What to work on
Print the records exactly. Every mark must remain.

(Stored dataset items)
--- --- ---
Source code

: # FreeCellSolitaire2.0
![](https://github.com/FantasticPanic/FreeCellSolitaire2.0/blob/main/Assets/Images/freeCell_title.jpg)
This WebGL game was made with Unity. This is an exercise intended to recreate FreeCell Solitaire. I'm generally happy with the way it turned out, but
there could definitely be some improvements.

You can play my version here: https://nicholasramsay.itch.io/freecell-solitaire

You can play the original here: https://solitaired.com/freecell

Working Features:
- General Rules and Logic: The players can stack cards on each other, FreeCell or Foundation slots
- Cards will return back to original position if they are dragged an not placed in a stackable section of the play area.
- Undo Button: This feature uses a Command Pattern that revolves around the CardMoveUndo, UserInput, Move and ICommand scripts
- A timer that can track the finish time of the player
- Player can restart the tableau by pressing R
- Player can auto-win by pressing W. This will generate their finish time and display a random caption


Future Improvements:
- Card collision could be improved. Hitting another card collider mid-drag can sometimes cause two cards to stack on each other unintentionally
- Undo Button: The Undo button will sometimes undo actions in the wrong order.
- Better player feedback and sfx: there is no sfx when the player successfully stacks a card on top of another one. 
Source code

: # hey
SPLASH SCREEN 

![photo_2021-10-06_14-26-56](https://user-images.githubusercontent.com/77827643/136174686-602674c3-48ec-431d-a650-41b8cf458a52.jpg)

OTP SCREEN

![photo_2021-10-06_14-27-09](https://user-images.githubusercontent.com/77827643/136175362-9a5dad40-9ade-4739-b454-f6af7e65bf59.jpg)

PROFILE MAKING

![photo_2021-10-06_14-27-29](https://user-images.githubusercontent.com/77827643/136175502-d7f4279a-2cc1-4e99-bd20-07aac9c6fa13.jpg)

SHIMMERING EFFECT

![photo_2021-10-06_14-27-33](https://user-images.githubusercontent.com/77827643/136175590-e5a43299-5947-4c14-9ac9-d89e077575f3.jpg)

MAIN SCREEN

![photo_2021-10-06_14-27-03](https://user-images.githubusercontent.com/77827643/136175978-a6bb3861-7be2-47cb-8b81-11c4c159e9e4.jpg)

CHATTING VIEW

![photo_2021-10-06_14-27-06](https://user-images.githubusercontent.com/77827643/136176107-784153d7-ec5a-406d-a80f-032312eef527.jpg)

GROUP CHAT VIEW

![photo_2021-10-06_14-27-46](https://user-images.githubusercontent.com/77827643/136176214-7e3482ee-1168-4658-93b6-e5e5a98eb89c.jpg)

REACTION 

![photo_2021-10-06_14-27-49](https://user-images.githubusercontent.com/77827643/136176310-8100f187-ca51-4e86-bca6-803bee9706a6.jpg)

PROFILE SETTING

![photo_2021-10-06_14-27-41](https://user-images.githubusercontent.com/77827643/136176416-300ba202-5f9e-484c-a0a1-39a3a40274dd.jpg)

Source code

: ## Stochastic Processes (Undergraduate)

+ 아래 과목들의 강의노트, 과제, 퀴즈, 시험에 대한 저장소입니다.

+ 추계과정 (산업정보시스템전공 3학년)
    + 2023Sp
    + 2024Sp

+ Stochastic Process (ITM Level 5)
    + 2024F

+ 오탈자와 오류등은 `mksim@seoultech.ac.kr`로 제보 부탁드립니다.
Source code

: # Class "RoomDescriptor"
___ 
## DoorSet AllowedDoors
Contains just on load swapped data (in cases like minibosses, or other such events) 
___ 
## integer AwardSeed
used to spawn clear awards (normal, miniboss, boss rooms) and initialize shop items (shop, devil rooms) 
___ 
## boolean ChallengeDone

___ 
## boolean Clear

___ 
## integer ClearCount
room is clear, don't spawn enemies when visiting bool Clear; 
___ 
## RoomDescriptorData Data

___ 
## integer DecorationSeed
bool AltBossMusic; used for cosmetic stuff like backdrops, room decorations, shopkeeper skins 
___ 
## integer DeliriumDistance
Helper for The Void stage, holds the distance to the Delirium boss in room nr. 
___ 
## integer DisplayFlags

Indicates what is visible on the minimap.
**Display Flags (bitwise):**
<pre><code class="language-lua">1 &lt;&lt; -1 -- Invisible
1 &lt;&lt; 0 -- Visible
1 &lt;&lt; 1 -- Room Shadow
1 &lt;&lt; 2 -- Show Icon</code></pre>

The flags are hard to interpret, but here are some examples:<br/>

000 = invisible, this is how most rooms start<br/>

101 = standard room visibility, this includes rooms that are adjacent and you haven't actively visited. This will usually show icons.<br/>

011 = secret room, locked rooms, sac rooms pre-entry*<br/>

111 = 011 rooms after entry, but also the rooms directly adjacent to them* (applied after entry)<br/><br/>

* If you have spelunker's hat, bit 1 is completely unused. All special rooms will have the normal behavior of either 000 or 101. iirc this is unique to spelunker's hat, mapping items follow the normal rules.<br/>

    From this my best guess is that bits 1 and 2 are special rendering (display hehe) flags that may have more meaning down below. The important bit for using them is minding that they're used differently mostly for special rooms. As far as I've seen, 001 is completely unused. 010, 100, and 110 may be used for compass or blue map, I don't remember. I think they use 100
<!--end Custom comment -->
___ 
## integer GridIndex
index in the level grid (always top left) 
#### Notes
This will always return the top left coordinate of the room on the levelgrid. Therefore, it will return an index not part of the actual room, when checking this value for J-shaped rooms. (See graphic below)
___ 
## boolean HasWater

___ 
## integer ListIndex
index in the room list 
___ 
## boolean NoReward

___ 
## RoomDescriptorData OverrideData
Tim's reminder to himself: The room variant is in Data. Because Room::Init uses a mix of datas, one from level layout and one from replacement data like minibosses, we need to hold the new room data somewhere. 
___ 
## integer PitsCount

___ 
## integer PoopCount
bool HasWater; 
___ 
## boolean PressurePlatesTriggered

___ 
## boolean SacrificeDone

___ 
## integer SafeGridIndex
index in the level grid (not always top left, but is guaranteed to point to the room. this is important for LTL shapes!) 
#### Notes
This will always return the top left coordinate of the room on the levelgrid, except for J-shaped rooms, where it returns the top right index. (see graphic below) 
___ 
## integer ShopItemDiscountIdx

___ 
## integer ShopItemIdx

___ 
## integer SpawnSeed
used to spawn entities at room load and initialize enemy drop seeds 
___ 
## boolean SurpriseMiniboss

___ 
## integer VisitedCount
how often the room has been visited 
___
--- --- ---
Response for this exercise
Source code

: # FreeCellSolitaire2.0
![](https://github.com/FantasticPanic/FreeCellSolitaire2.0/blob/main/Assets/Images/freeCell_title.jpg)
This WebGL game was made with Unity. This is an exercise intended to recreate FreeCell Solitaire. I'm generally happy with the way it turned out, but
there could definitely be some improvements.

You can play my version here: https://nicholasramsay.itch.io/freecell-solitaire

You can play the original here: https://solitaired.com/freecell

Working Features:
- General Rules and Logic: The players can stack cards on each other, FreeCell or Foundation slots
- Cards will return back to original position if they are dragged an not placed in a stackable section of the play area.
- Undo Button: This feature uses a Command Pattern that revolves around the CardMoveUndo, UserInput, Move and ICommand scripts
- A timer that can track the finish time of the player
- Player can restart the tableau by pressing R
- Player can auto-win by pressing W. This will generate their finish time and display a random caption


Future Improvements:
- Card collision could be improved. Hitting another card collider mid-drag can sometimes cause two cards to stack on each other unintentionally
- Undo Button: The Undo button will sometimes undo actions in the wrong order.
- Better player feedback and sfx: there is no sfx when the player successfully stacks a card on top of another one. 
Source code

: # hey
SPLASH SCREEN 

![photo_2021-10-06_14-26-56](https://user-images.githubusercontent.com/77827643/136174686-602674c3-48ec-431d-a650-41b8cf458a52.jpg)

OTP SCREEN

![photo_2021-10-06_14-27-09](https://user-images.githubusercontent.com/77827643/136175362-9a5dad40-9ade-4739-b454-f6af7e65bf59.jpg)

PROFILE MAKING

![photo_2021-10-06_14-27-29](https://user-images.githubusercontent.com/77827643/136175502-d7f4279a-2cc1-4e99-bd20-07aac9c6fa13.jpg)

SHIMMERING EFFECT

![photo_2021-10-06_14-27-33](https://user-images.githubusercontent.com/77827643/136175590-e5a43299-5947-4c14-9ac9-d89e077575f3.jpg)

MAIN SCREEN

![photo_2021-10-06_14-27-03](https://user-images.githubusercontent.com/77827643/136175978-a6bb3861-7be2-47cb-8b81-11c4c159e9e4.jpg)

CHATTING VIEW

![photo_2021-10-06_14-27-06](https://user-images.githubusercontent.com/77827643/136176107-784153d7-ec5a-406d-a80f-032312eef527.jpg)

GROUP CHAT VIEW

![photo_2021-10-06_14-27-46](https://user-images.githubusercontent.com/77827643/136176214-7e3482ee-1168-4658-93b6-e5e5a98eb89c.jpg)

REACTION 

![photo_2021-10-06_14-27-49](https://user-images.githubusercontent.com/77827643/136176310-8100f187-ca51-4e86-bca6-803bee9706a6.jpg)

PROFILE SETTING

![photo_2021-10-06_14-27-41](https://user-images.githubusercontent.com/77827643/136176416-300ba202-5f9e-484c-a0a1-39a3a40274dd.jpg)

Source code

: ## Stochastic Processes (Undergraduate)

+ 아래 과목들의 강의노트, 과제, 퀴즈, 시험에 대한 저장소입니다.

+ 추계과정 (산업정보시스템전공 3학년)
    + 2023Sp
    + 2024Sp

+ Stochastic Process (ITM Level 5)
    + 2024F

+ 오탈자와 오류등은 `mksim@seoultech.ac.kr`로 제보 부탁드립니다.
Source code

: # Class "RoomDescriptor"
___ 
## DoorSet AllowedDoors
Contains just on load swapped data (in cases like minibosses, or other such events) 
___ 
## integer AwardSeed
used to spawn clear awards (normal, miniboss, boss rooms) and initialize shop items (shop, devil rooms) 
___ 
## boolean ChallengeDone

___ 
## boolean Clear

___ 
## integer ClearCount
room is clear, don't spawn enemies when visiting bool Clear; 
___ 
## RoomDescriptorData Data

___ 
## integer DecorationSeed
bool AltBossMusic; used for cosmetic stuff like backdrops, room decorations, shopkeeper skins 
___ 
## integer DeliriumDistance
Helper for The Void stage, holds the distance to the Delirium boss in room nr. 
___ 
## integer DisplayFlags

Indicates what is visible on the minimap.
**Display Flags (bitwise):**
<pre><code class="language-lua">1 &lt;&lt; -1 -- Invisible
1 &lt;&lt; 0 -- Visible
1 &lt;&lt; 1 -- Room Shadow
1 &lt;&lt; 2 -- Show Icon</code></pre>

The flags are hard to interpret, but here are some examples:<br/>

000 = invisible, this is how most rooms start<br/>

101 = standard room visibility, this includes rooms that are adjacent and you haven't actively visited. This will usually show icons.<br/>

011 = secret room, locked rooms, sac rooms pre-entry*<br/>

111 = 011 rooms after entry, but also the rooms directly adjacent to them* (applied after entry)<br/><br/>

* If you have spelunker's hat, bit 1 is completely unused. All special rooms will have the normal behavior of either 000 or 101. iirc this is unique to spelunker's hat, mapping items follow the normal rules.<br/>

    From this my best guess is that bits 1 and 2 are special rendering (display hehe) flags that may have more meaning down below. The important bit for using them is minding that they're used differently mostly for special rooms. As far as I've seen, 001 is completely unused. 010, 100, and 110 may be used for compass or blue map, I don't remember. I think they use 100
<!--end Custom comment -->
___ 
## integer GridIndex
index in the level grid (always top left) 
#### Notes
This will always return the top left coordinate of the room on the levelgrid. Therefore, it will return an index not part of the actual room, when checking this value for J-shaped rooms. (See graphic below)
___ 
## boolean HasWater

___ 
## integer ListIndex
index in the room list 
___ 
## boolean NoReward

___ 
## RoomDescriptorData OverrideData
Tim's reminder to himself: The room variant is in Data. Because Room::Init uses a mix of datas, one from level layout and one from replacement data like minibosses, we need to hold the new room data somewhere. 
___ 
## integer PitsCount

___ 
## integer PoopCount
bool HasWater; 
___ 
## boolean PressurePlatesTriggered

___ 
## boolean SacrificeDone

___ 
## integer SafeGridIndex
index in the level grid (not always top left, but is guaranteed to point to the room. this is important for LTL shapes!) 
#### Notes
This will always return the top left coordinate of the room on the levelgrid, except for J-shaped rooms, where it returns the top right index. (see graphic below) 
___ 
## integer ShopItemDiscountIdx

___ 
## integer ShopItemIdx

___ 
## integer SpawnSeed
used to spawn entities at room load and initialize enemy drop seeds 
___ 
## boolean SurpriseMiniboss

___ 
## integer VisitedCount
how often the room has been visited 
___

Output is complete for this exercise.